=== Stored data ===

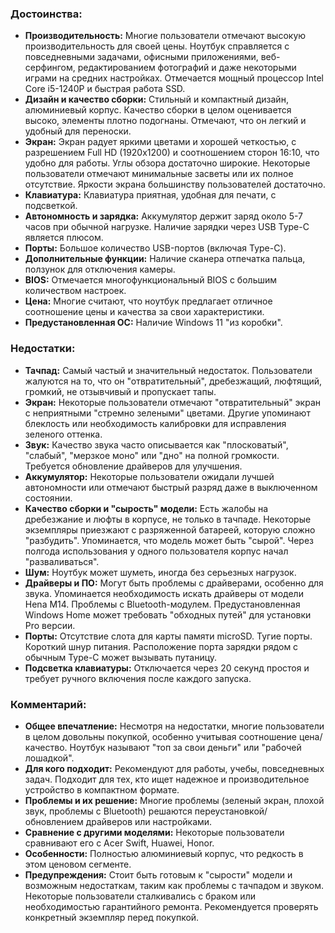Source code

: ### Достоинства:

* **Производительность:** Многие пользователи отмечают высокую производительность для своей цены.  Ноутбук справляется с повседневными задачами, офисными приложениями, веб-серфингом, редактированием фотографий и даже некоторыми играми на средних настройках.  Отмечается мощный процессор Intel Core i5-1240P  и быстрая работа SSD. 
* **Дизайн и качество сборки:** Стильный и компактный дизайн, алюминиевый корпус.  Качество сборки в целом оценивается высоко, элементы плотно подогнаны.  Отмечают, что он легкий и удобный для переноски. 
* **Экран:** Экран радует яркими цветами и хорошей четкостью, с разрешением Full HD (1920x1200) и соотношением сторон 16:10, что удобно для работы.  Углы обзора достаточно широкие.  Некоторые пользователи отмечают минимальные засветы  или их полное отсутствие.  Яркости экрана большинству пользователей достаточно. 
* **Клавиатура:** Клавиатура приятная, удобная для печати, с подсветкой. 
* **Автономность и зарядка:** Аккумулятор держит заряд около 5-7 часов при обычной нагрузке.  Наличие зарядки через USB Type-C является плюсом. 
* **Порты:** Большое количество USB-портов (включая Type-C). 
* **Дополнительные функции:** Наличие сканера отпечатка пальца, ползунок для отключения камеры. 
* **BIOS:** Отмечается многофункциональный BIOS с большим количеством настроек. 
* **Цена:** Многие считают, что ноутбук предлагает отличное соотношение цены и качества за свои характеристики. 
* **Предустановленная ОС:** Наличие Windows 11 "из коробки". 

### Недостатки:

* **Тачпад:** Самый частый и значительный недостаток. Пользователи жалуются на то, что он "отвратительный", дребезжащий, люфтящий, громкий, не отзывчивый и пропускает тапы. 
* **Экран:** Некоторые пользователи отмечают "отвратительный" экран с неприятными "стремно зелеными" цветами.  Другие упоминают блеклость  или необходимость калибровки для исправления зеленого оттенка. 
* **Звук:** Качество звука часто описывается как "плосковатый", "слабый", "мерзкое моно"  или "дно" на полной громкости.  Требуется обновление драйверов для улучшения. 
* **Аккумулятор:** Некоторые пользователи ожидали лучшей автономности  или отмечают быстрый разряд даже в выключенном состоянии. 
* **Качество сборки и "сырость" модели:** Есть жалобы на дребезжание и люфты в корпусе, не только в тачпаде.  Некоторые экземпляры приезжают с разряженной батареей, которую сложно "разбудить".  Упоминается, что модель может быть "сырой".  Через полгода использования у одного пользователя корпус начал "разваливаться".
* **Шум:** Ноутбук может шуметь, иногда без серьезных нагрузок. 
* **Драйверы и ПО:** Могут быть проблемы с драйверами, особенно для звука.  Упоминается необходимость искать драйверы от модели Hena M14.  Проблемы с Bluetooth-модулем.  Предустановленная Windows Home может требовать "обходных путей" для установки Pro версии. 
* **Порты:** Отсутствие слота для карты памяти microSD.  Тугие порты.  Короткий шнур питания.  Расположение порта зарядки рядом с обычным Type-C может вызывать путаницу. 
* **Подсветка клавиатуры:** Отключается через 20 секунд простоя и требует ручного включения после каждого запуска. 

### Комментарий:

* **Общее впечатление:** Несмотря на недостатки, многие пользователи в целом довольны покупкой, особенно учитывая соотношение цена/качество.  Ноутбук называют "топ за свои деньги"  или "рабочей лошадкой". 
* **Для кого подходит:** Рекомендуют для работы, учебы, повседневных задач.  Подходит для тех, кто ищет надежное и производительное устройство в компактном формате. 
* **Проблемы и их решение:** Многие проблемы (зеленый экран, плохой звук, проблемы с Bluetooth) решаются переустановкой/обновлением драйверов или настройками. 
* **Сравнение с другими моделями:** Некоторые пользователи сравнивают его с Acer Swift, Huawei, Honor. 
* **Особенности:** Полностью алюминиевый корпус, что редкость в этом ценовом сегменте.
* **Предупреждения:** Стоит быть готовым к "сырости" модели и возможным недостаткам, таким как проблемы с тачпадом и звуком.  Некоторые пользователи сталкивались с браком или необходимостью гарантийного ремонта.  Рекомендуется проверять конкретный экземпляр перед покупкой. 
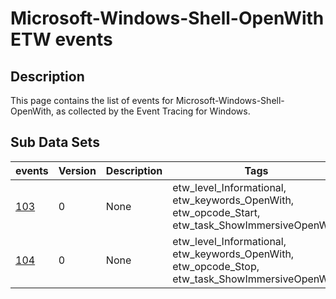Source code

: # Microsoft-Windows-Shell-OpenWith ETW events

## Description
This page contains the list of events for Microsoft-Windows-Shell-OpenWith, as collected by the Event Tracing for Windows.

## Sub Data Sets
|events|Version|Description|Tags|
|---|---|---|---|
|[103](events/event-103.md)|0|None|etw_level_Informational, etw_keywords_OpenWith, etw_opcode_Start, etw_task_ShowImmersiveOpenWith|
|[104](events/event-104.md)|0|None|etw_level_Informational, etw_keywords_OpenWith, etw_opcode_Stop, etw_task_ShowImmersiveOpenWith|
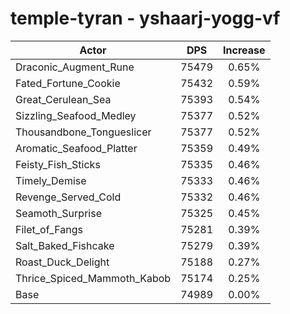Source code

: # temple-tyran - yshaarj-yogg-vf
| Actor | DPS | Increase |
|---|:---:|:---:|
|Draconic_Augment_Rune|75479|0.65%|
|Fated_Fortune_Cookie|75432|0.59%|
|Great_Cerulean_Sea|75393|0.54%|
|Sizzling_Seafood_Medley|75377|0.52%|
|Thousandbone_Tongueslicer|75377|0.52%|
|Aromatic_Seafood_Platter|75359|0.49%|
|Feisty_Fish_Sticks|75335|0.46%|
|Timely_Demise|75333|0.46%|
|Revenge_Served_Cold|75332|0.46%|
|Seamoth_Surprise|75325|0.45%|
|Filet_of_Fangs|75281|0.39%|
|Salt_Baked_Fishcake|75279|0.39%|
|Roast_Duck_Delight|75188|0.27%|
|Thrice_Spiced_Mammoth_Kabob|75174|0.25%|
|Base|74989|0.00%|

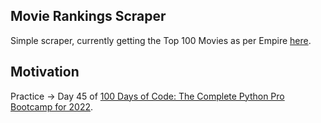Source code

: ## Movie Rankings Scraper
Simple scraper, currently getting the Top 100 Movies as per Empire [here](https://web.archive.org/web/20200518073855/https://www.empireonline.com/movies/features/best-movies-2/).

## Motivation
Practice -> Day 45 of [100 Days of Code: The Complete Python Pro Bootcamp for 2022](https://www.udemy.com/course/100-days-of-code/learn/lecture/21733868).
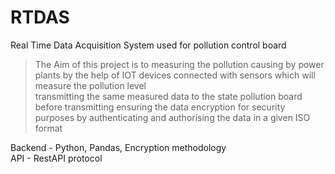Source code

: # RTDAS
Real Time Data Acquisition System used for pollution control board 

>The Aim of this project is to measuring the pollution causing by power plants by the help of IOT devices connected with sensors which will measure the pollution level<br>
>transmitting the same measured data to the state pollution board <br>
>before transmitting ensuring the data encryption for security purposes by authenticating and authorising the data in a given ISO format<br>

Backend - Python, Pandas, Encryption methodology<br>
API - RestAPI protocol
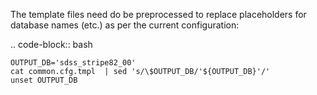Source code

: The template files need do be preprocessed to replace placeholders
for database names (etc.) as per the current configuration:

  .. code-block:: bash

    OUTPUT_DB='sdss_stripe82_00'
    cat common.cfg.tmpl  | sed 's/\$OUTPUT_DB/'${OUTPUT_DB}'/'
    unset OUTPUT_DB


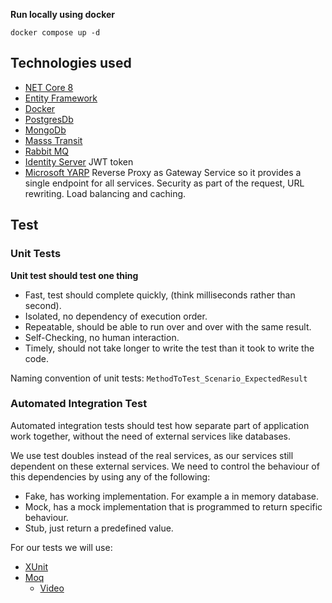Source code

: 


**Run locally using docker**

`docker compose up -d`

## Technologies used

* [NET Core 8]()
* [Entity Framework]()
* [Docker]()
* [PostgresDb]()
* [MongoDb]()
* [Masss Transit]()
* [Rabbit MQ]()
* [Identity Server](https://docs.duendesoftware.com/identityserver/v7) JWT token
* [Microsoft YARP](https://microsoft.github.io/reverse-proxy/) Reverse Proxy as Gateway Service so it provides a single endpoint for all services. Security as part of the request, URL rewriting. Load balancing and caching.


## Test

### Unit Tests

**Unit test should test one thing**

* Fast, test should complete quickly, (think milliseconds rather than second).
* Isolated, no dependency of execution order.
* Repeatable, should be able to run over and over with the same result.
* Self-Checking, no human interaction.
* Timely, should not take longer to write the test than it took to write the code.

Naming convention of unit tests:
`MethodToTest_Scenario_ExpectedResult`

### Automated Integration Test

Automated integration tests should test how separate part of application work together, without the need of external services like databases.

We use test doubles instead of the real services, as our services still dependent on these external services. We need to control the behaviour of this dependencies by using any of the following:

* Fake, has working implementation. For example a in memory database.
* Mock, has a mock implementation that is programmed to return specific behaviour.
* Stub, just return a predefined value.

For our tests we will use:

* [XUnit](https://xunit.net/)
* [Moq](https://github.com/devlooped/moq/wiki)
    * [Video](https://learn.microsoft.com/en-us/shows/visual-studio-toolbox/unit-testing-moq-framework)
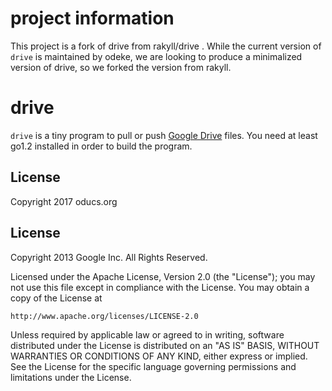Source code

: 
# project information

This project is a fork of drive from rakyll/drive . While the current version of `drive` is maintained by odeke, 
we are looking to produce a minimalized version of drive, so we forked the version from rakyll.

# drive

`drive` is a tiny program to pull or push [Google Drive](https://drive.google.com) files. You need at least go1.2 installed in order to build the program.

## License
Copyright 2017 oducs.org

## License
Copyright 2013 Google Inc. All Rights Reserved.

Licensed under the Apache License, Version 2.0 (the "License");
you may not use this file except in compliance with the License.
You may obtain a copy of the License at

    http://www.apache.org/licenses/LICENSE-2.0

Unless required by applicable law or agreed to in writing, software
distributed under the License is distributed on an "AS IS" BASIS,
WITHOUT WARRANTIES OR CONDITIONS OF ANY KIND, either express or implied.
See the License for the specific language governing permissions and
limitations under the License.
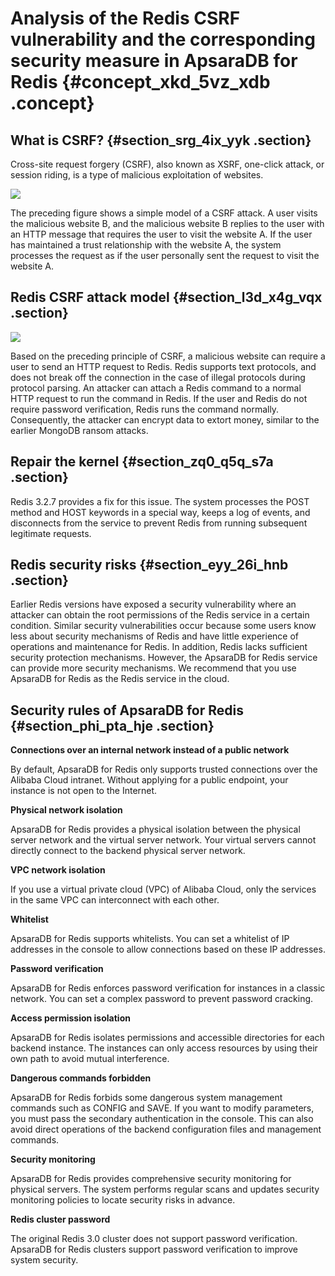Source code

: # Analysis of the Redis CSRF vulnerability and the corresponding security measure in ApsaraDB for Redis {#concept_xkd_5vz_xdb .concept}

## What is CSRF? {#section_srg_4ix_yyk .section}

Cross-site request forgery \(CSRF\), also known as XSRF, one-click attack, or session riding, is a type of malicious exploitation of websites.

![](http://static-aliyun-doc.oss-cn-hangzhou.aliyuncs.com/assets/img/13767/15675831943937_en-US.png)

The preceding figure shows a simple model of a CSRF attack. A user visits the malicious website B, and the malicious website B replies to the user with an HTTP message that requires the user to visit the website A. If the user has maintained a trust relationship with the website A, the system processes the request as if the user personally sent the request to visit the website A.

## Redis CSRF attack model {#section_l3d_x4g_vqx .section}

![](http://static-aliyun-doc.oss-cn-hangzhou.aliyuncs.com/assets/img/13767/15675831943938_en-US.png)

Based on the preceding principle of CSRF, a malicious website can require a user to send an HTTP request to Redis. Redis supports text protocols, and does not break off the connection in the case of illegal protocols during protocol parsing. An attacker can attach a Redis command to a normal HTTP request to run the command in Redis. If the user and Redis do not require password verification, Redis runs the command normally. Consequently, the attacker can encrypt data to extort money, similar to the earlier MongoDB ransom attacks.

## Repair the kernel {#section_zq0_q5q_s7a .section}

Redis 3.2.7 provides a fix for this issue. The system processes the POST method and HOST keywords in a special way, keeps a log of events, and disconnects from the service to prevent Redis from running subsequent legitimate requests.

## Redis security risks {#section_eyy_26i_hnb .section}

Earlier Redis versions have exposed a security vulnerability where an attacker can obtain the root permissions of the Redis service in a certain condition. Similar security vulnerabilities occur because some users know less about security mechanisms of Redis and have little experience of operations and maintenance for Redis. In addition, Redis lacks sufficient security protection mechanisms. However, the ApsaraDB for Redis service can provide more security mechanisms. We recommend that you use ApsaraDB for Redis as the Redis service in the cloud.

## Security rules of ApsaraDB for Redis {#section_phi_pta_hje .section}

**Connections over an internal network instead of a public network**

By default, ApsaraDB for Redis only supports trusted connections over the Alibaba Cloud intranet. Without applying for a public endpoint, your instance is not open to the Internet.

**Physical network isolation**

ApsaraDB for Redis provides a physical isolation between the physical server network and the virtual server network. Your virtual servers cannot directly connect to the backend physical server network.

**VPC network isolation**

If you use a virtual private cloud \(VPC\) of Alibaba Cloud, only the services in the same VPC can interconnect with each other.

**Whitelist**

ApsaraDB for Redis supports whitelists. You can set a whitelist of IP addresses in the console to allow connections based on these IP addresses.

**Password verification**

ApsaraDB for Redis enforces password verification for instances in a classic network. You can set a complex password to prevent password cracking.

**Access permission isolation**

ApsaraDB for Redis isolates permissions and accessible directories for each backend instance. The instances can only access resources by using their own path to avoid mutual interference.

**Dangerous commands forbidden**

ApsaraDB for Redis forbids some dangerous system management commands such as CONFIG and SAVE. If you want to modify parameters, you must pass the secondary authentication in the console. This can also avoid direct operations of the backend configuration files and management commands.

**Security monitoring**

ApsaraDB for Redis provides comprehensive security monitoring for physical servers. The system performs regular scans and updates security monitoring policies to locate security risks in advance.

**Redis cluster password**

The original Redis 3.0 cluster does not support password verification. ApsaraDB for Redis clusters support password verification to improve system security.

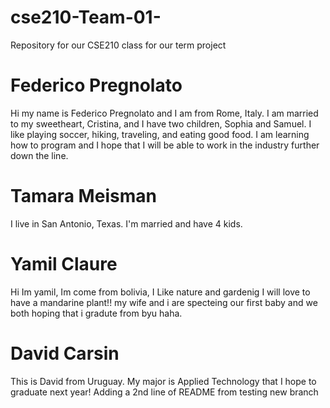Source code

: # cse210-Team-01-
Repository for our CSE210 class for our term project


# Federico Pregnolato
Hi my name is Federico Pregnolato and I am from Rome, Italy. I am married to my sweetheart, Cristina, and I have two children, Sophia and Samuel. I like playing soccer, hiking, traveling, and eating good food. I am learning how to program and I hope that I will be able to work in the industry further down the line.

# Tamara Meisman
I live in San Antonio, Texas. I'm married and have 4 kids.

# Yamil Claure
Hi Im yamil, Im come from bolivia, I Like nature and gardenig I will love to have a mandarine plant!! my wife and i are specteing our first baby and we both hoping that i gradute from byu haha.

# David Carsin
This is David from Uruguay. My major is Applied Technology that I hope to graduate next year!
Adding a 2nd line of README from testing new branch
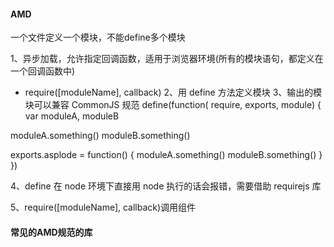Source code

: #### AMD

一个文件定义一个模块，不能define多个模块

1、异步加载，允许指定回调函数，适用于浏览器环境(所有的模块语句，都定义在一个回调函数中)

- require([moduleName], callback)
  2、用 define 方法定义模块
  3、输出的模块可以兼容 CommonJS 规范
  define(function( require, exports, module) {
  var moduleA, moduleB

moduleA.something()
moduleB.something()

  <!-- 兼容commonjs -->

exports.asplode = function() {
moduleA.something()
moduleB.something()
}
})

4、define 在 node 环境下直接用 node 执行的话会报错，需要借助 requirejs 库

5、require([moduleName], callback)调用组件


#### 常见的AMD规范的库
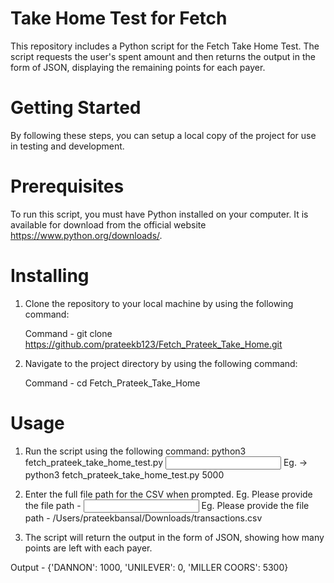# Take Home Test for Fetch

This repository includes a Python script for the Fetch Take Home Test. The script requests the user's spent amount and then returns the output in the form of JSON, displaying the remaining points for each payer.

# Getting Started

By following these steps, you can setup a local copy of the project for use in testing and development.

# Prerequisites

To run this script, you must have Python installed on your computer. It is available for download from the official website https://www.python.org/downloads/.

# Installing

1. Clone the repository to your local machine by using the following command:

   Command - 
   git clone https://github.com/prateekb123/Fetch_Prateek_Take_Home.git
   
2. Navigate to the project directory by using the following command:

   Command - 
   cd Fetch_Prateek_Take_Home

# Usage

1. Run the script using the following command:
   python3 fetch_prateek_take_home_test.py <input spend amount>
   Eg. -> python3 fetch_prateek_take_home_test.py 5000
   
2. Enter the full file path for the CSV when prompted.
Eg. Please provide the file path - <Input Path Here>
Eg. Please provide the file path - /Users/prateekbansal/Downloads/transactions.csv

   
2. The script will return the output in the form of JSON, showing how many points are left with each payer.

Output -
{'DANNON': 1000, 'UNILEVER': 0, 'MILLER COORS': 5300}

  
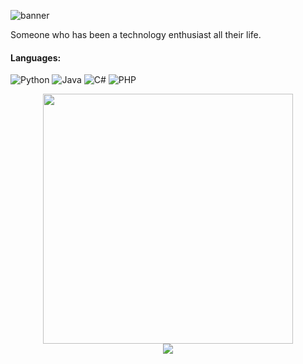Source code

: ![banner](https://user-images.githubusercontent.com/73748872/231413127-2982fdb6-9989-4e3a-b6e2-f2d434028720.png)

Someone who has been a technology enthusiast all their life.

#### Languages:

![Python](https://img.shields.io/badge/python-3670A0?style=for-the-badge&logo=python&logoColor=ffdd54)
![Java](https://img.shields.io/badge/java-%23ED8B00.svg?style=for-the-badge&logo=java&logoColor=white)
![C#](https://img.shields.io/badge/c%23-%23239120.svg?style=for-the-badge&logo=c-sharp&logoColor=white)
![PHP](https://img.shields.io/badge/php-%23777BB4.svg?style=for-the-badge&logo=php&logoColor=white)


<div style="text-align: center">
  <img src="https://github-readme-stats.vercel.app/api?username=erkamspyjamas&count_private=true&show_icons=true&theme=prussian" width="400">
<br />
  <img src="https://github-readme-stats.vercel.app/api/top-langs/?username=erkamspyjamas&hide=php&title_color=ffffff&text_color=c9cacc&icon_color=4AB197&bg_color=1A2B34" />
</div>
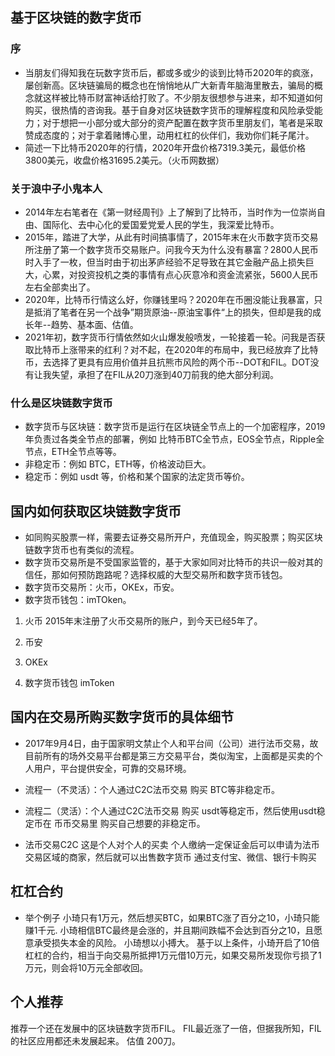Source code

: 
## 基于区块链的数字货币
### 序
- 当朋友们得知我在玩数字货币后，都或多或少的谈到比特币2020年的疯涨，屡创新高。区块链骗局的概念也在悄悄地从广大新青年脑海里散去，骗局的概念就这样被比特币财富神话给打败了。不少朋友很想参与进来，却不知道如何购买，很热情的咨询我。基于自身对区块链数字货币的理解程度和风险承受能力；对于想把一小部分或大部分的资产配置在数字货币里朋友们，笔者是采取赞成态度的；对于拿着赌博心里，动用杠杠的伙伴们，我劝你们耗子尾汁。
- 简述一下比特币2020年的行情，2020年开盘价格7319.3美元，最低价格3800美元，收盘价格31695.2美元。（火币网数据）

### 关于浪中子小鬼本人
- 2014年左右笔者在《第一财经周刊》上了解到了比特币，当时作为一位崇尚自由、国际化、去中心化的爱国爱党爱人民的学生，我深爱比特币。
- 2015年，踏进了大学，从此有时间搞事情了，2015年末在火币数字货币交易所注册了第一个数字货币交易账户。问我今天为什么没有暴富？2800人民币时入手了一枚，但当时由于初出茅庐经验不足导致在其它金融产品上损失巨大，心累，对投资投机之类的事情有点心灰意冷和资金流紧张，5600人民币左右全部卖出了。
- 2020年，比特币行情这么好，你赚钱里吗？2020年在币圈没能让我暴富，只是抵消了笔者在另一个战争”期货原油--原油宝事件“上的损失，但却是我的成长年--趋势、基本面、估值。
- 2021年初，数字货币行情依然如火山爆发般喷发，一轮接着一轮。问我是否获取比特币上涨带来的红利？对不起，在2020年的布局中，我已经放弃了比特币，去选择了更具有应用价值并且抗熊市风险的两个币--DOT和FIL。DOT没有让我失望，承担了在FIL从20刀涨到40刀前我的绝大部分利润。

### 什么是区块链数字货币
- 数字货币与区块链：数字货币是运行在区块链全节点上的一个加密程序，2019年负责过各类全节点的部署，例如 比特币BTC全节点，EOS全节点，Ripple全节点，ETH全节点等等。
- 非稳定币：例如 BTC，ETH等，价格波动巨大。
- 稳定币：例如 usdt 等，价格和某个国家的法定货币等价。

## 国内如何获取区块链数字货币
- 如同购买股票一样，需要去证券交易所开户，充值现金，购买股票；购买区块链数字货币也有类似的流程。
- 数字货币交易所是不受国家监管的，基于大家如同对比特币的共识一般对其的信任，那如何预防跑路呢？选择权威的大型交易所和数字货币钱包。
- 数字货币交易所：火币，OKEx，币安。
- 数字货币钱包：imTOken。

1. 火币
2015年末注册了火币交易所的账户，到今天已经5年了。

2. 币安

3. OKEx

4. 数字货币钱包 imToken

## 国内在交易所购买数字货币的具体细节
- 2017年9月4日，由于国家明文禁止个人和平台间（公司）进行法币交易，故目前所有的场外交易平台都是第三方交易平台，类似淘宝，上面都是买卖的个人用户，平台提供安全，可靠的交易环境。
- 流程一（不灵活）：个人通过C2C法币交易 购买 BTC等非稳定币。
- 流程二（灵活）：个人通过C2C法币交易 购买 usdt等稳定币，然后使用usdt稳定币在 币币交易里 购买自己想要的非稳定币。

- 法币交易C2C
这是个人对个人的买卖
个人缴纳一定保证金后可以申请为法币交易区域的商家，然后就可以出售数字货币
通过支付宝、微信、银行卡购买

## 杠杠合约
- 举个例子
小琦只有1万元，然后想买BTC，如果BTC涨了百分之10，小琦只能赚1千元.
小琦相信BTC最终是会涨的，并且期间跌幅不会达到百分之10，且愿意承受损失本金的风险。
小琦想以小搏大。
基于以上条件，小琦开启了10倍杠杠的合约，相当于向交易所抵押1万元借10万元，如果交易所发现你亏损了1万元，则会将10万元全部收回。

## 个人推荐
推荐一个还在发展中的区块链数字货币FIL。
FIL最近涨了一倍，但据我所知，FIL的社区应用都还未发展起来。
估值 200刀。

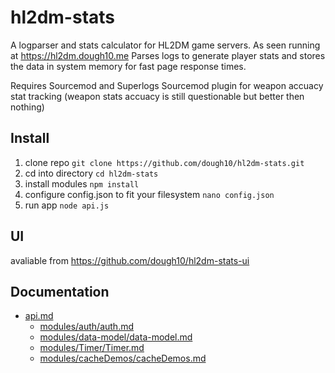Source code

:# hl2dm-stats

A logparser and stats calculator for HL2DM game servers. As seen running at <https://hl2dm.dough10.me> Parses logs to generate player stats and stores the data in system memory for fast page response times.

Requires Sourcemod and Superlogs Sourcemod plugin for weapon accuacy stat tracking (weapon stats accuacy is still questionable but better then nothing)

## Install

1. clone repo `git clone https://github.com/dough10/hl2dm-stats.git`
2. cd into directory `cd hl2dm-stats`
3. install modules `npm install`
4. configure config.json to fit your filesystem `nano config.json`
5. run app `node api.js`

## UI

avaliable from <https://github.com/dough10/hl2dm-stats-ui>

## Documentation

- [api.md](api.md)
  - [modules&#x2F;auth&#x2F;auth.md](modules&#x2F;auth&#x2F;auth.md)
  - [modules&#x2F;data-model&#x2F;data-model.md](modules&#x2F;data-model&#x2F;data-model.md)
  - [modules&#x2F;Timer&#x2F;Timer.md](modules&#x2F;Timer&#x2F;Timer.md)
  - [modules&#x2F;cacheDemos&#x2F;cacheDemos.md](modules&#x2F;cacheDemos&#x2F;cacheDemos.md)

=== TASK TO CARRY OUT ===
The response must hold only the lines above from the line with "### Unit Tests" through the line with "no human interaction.", each copied exactly, both ends kept.

=== EXERCISE OUTPUT ===
### Unit Tests

**Unit test should test one thing**

* Fast, test should complete quickly, (think milliseconds rather than second).
* Isolated, no dependency of execution order.
* Repeatable, should be able to run over and over with the same result.
* Self-Checking, no human interaction.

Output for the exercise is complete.